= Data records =
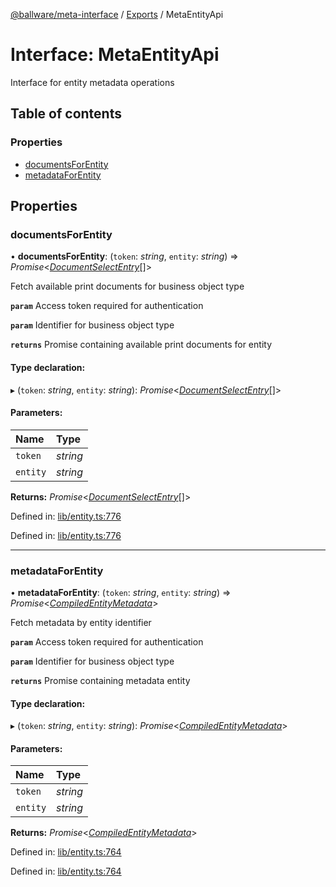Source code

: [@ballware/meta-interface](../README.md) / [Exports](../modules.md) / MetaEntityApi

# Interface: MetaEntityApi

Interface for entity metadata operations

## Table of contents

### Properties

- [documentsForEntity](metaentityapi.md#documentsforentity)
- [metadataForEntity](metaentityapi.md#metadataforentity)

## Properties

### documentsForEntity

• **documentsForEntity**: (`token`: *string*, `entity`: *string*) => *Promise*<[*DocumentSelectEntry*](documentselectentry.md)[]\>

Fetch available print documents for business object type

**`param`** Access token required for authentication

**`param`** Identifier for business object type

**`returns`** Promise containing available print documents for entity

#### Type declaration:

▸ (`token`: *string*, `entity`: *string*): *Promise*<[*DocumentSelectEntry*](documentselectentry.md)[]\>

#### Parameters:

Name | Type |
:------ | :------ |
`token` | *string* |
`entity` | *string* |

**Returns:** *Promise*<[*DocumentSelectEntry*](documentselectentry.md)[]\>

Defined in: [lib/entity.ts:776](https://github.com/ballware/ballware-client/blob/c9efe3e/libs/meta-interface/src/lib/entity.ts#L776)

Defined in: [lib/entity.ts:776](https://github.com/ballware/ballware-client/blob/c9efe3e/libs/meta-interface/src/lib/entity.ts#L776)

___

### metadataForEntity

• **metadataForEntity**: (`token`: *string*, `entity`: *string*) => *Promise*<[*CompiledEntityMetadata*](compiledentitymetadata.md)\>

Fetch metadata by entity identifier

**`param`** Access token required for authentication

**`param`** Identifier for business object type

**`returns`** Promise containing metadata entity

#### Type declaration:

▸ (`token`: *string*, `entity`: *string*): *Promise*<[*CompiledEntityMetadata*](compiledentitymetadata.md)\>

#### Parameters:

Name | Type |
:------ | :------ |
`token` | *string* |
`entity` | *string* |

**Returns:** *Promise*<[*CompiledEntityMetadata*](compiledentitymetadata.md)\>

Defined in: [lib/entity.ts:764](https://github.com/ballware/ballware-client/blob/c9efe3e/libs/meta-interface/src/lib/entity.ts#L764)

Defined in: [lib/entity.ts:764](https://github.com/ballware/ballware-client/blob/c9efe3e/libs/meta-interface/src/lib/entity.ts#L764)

==

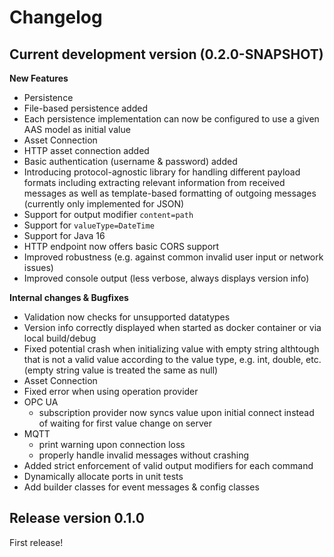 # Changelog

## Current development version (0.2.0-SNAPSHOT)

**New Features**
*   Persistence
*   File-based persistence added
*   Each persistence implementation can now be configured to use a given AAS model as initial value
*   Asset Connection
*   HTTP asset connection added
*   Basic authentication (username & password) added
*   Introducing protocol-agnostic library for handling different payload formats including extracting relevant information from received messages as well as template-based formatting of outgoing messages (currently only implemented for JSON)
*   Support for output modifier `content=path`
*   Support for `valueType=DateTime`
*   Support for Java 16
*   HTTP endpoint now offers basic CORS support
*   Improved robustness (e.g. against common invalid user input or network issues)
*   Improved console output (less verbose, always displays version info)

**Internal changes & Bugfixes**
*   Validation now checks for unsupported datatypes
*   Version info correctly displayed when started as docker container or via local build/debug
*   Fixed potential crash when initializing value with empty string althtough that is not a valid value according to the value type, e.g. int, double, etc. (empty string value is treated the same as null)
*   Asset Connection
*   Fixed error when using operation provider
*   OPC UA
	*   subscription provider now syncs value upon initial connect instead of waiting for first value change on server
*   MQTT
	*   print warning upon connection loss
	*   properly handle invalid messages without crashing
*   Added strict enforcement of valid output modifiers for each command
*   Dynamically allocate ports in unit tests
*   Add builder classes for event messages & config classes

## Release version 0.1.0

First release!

* * *

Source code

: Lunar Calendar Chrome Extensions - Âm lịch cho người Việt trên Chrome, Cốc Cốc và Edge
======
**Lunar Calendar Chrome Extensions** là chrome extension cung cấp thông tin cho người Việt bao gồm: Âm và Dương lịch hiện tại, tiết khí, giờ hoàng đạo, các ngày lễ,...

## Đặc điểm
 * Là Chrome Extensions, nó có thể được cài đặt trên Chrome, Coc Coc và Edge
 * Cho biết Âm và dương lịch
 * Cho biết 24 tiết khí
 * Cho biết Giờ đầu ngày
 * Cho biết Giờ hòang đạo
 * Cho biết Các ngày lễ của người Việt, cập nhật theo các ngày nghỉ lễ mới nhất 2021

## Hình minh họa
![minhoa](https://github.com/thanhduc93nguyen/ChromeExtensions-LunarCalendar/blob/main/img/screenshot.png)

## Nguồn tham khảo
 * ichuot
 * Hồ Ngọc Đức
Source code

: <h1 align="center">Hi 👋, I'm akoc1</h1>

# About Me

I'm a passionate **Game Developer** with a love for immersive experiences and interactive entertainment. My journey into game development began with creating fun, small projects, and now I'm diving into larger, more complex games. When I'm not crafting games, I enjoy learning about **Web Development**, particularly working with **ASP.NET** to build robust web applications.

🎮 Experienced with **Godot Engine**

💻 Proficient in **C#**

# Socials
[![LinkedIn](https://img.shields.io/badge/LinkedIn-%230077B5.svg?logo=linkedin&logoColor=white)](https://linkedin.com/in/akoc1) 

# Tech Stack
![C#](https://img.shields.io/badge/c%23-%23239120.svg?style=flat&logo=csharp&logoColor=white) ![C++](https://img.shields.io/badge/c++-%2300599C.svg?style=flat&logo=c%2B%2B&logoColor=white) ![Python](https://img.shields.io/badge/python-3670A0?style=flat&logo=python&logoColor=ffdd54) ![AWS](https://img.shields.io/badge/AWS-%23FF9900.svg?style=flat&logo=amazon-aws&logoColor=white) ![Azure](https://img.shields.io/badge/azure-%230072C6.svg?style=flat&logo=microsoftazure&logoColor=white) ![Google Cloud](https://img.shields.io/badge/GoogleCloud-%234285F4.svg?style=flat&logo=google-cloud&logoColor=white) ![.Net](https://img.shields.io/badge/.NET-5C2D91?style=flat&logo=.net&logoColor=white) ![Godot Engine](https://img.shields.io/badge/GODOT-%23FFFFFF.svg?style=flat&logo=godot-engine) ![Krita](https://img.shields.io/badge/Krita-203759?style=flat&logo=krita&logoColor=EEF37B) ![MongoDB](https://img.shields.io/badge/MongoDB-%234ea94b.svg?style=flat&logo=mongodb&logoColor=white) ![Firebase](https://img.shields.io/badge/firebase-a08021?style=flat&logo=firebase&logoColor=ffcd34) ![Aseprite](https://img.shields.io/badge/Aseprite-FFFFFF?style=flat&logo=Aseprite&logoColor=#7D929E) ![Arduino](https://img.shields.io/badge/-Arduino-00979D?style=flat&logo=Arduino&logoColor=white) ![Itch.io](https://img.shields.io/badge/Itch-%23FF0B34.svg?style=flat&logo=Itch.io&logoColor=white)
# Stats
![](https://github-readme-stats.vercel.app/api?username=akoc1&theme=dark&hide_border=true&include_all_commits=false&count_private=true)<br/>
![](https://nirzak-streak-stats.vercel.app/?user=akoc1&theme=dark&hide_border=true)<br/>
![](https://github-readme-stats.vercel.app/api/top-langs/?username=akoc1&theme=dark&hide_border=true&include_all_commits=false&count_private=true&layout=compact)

= TASK PROMPT =
Among the lines above, which contain the word "trên"? Copy every one.

= EXPECTED OUTPUT =
: Lunar Calendar Chrome Extensions - Âm lịch cho người Việt trên Chrome, Cốc Cốc và Edge
 * Là Chrome Extensions, nó có thể được cài đặt trên Chrome, Coc Coc và Edge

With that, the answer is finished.